Check every line below for the word "font" and copy the ones that have it.

** Provided data **

+-------+

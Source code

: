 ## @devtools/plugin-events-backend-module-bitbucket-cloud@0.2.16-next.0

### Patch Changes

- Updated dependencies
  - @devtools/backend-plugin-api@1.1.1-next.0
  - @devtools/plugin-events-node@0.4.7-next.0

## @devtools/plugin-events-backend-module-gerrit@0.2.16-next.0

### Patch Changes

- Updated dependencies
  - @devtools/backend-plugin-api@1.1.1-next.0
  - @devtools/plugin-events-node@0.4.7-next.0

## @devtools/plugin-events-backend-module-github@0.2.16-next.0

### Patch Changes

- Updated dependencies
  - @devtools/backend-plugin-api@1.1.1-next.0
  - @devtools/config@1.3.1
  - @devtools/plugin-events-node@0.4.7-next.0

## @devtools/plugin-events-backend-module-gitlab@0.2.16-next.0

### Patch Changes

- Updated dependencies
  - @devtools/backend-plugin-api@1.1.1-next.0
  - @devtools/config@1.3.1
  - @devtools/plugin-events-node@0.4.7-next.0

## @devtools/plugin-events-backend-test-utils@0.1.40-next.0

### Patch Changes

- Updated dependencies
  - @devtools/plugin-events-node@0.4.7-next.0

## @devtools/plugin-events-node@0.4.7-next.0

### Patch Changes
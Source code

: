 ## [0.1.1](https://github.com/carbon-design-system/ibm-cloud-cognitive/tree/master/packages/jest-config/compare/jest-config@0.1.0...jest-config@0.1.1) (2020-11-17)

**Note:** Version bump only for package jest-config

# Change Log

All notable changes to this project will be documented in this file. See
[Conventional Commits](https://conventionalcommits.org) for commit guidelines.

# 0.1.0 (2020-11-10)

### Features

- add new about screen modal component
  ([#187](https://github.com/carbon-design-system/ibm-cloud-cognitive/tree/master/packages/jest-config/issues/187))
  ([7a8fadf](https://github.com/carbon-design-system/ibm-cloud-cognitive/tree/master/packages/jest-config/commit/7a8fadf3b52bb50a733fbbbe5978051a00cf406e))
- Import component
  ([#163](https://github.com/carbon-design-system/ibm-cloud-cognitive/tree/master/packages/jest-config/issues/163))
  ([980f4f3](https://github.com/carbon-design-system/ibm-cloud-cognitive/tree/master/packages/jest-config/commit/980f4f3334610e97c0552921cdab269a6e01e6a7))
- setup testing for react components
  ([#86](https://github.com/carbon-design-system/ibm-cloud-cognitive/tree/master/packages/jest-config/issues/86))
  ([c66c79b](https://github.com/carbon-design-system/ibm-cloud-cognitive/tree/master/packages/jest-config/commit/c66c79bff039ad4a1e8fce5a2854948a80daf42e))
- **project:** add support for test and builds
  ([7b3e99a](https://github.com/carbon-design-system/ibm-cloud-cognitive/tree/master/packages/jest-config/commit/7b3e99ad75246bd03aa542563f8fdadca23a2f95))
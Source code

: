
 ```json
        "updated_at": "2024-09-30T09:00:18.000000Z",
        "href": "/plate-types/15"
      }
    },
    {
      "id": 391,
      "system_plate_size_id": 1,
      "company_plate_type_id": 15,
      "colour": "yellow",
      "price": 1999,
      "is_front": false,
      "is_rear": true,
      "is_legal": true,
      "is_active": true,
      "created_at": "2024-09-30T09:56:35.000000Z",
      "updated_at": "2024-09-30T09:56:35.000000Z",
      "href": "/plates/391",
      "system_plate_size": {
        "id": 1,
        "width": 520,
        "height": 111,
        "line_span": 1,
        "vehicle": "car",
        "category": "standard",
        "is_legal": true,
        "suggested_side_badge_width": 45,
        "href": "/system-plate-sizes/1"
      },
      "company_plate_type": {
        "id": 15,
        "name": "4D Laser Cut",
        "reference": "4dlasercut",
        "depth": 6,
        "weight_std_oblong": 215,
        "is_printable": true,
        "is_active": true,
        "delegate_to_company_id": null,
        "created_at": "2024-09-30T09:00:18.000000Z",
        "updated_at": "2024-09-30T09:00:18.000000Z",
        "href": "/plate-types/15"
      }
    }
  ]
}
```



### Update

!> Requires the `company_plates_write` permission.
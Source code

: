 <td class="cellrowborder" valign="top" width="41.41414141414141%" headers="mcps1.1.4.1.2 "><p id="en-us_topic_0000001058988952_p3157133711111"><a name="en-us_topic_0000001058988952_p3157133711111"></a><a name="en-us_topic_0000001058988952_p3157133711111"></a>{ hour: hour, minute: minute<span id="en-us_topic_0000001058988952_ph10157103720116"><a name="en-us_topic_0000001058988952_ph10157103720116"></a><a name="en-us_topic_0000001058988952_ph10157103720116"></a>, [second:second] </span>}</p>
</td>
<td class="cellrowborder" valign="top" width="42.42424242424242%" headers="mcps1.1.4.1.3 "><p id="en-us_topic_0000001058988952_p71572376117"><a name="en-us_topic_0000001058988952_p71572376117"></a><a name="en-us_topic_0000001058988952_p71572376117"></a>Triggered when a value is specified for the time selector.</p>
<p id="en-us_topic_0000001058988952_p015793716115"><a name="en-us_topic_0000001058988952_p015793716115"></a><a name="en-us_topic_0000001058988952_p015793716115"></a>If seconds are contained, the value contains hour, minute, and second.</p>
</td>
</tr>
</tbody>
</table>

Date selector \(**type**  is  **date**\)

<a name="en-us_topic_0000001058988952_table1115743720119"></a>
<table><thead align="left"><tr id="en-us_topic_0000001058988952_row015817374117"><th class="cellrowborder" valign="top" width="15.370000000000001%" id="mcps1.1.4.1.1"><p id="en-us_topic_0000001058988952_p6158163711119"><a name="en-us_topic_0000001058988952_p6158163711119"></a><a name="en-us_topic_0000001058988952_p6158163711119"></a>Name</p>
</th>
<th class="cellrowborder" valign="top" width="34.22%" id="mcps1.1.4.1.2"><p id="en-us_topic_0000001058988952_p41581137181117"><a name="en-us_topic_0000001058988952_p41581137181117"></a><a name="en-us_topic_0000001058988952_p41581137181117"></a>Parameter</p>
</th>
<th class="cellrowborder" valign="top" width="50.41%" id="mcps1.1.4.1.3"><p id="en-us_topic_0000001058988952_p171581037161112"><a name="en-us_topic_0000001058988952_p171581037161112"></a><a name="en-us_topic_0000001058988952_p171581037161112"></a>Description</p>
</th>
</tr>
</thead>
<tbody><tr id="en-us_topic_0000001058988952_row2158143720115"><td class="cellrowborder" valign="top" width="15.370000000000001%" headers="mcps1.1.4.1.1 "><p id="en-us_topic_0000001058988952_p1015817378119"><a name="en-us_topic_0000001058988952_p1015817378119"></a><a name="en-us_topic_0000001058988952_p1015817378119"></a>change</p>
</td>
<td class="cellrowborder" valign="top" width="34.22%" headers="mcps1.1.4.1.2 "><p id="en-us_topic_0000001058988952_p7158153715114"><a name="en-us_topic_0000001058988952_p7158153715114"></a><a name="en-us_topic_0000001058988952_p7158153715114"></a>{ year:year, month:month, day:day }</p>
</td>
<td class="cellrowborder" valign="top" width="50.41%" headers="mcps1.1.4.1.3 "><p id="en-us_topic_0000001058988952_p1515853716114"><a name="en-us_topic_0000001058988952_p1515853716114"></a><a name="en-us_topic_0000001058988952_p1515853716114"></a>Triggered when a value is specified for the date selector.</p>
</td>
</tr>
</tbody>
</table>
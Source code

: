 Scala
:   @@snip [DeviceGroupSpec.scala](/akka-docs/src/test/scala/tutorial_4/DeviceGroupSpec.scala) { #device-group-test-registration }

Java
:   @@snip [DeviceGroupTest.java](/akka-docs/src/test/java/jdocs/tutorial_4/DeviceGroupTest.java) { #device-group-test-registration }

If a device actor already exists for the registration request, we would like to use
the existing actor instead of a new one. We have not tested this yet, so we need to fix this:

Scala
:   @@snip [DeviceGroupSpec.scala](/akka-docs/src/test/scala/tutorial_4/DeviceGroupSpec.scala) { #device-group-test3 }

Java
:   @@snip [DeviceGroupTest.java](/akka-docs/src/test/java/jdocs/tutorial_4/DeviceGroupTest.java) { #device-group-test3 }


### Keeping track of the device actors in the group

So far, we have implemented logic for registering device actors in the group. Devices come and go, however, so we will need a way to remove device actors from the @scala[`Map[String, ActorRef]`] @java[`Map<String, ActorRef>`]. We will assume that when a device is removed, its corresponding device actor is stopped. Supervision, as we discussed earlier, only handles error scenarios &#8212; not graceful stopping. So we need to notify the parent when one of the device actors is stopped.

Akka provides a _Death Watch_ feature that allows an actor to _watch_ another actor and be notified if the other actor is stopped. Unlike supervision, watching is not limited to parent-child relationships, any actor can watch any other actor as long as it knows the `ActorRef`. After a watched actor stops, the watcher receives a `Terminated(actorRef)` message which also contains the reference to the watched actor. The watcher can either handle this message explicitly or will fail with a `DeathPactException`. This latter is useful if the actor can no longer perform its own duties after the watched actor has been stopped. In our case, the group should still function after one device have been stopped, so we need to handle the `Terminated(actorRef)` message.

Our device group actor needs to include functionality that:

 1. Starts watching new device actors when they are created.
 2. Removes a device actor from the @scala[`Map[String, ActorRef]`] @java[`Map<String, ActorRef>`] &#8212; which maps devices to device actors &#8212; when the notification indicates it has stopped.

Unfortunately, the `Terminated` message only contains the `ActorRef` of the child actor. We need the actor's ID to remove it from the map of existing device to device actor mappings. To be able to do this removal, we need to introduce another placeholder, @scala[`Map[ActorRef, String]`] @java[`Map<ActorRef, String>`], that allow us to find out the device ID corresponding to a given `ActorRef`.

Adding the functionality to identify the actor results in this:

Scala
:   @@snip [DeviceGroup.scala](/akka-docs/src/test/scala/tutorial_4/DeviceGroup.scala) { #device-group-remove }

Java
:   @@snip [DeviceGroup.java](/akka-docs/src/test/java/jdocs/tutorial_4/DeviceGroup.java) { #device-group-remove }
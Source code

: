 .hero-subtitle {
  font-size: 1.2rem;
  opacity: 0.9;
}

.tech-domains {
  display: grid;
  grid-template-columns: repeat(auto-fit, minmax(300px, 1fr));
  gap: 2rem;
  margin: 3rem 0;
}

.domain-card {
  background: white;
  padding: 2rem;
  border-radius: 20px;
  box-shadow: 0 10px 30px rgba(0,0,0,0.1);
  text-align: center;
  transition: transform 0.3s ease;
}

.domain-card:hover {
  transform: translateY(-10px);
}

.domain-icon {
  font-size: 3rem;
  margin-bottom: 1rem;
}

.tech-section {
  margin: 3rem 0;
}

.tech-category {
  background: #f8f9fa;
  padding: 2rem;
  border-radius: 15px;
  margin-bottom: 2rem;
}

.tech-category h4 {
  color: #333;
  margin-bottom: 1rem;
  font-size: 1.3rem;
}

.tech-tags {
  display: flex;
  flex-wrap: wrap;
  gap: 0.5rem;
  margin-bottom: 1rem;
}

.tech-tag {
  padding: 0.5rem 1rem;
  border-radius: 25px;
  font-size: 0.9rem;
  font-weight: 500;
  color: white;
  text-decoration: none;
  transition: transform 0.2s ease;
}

+-------+

** Written solution **
  font-size: 1.2rem;
  font-size: 3rem;
  font-size: 1.3rem;
  font-size: 0.9rem;
  font-weight: 500;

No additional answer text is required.